The Departure: Courage.
Once the young mothers have gotten their lives together, found a job and a little apartment, they leave the center. Afef will be leaving shortly, any day now, in fact. She will take her six month old son with her. And she’ll share a studio with another mother. “In general, the girls leave in groups of two or three, so they won’t be too disoriented and so they can acclimate to life outside the center gradually,” explains Hajer, the director.
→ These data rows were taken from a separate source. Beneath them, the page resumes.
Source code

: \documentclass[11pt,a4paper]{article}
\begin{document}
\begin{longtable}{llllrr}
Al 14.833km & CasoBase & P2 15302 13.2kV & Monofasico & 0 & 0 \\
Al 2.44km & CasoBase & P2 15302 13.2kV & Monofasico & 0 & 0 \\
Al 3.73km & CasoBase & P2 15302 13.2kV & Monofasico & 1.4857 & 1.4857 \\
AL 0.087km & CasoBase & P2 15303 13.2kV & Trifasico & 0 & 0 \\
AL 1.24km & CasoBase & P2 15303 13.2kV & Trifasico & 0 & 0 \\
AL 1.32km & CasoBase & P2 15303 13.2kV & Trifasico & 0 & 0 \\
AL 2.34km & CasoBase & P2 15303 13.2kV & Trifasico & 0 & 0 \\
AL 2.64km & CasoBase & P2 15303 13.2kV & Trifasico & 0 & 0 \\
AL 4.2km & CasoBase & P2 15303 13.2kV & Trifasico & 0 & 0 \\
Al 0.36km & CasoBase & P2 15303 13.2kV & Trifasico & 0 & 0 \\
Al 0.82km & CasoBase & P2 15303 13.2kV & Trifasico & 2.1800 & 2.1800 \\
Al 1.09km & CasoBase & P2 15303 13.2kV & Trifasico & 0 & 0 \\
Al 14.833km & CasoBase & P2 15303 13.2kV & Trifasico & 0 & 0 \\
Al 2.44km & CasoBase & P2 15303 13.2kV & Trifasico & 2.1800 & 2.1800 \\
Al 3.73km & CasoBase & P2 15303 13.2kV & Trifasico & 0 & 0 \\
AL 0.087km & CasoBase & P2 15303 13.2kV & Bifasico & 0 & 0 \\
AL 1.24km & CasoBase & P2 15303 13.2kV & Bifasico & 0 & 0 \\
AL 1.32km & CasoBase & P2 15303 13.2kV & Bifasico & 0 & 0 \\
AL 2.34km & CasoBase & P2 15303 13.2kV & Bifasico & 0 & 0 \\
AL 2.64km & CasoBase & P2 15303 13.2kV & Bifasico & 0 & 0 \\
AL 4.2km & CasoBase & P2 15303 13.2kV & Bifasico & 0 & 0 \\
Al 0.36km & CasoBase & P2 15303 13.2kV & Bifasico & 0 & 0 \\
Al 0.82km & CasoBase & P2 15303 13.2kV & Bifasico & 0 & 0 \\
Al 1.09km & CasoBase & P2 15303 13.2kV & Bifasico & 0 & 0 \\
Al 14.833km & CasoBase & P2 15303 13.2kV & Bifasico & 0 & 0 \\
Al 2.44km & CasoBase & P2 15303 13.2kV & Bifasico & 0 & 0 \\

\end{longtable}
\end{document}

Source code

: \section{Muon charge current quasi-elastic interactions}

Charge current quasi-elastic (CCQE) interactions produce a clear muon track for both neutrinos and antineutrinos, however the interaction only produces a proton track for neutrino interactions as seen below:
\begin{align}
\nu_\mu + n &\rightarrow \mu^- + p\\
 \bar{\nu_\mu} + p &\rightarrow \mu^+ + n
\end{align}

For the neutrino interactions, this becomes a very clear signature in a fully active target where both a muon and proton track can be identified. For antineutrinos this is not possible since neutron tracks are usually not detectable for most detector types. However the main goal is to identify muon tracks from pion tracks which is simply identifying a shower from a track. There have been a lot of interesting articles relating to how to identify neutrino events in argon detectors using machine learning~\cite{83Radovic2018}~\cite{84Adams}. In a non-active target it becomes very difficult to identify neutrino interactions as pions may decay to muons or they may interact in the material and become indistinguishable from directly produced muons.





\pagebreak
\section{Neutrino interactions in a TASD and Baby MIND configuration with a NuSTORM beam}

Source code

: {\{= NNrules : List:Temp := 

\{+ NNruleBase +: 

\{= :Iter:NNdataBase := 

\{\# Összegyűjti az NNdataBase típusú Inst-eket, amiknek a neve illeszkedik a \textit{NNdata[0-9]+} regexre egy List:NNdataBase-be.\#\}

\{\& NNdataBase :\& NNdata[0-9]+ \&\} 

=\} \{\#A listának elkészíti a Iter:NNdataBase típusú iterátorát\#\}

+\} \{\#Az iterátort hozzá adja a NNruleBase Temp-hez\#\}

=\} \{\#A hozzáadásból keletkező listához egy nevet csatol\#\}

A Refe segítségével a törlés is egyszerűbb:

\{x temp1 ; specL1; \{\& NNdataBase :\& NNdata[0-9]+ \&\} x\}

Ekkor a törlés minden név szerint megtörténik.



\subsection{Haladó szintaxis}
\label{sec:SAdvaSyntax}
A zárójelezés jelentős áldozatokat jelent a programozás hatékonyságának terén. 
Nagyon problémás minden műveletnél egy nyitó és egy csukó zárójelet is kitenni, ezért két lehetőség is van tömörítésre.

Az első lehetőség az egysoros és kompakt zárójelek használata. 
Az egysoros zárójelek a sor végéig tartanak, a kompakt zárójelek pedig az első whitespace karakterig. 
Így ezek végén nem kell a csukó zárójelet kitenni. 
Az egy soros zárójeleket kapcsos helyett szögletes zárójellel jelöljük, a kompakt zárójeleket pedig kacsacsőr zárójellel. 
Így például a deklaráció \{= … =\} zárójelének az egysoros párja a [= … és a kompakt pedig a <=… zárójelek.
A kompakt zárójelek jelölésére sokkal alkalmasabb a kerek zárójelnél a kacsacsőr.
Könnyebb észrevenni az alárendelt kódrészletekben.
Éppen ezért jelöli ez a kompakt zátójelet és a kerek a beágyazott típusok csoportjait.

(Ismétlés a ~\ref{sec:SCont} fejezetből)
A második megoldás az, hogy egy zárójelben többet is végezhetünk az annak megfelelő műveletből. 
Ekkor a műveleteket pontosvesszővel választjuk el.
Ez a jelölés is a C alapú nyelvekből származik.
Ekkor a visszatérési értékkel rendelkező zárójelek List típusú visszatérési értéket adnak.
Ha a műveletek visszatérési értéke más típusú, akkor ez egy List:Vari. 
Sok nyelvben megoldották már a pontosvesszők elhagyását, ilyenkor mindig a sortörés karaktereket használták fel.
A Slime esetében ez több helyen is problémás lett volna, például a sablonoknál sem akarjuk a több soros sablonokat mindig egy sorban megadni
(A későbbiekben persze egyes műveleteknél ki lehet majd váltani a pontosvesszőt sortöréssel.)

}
Leaving means facing reality, beginning with financial matters. “In the beginning we help out; we give the girls diapers and food, fore example, and we make sure their apartments are suitable. And then, little by little, we start giving them less, so that they get the hang of looking out for themselves, like in real life,” Hajer says.
Leaving is a leap of faith, but it’s not a step that’s taken lightly. For many months they girls have been learning: getting to know their child, learning to be a mother, to be responsible. And learning to budget. “Rent is very expensive for me on my own, and even if I can find a roommate to split it with me, I’m not sure what to do, because I also need to buy milk and diapers…” And even without doing the math, Afef already knows that her pockets will be empty before the end of the month. Most likely she’ll need to find a second job to stay afloat.
Is it because the center and the creche are so close, or the feeling f security because of the bond that has been created? Most of the girls don’t venture too far from the neighborhood. “In the end, we feel like a big family and when one of the girls leaves, she leaves a real void behind,” explains Khadija. “Many families in the neighborhood rent rooms to the girls, since they know them. And that’s practical for the girls because that way they can still leave the baby here with us when they go to work and they don’t have to come up with carfare to get here,” explains Hajer.
When the girls are ready to leave, it means that they have made great strides psychologically. It takes a lot of courage to be a single mother: “like being on the warpath against the whole world, against society, one’s family, the father…but in the end, everyone has a mother, it’s something that we humans all share, so who cares…” ventures Samira. Who care what people say about single mothers? Who cares if they raise their child alone or with a man? Who care if their numbers are greater or smaller, or if they are young or old…there have always been single mothers and there will always be. But the most important thing is that they are mothers.
At 7 o’clock, when the girls have finished the housework and tidying up the center, they gather at the table. At the door, Kaïs the guardian, watches over the center like a grandfather. He’s the only man at the center. Sitting in an old plastic chair, he chats with the neighbors. When all the girls have come home, he closes the doors and goes on his way. It’s time to rest. Tomorrow is another day.
* : Names have been changed for security reasons.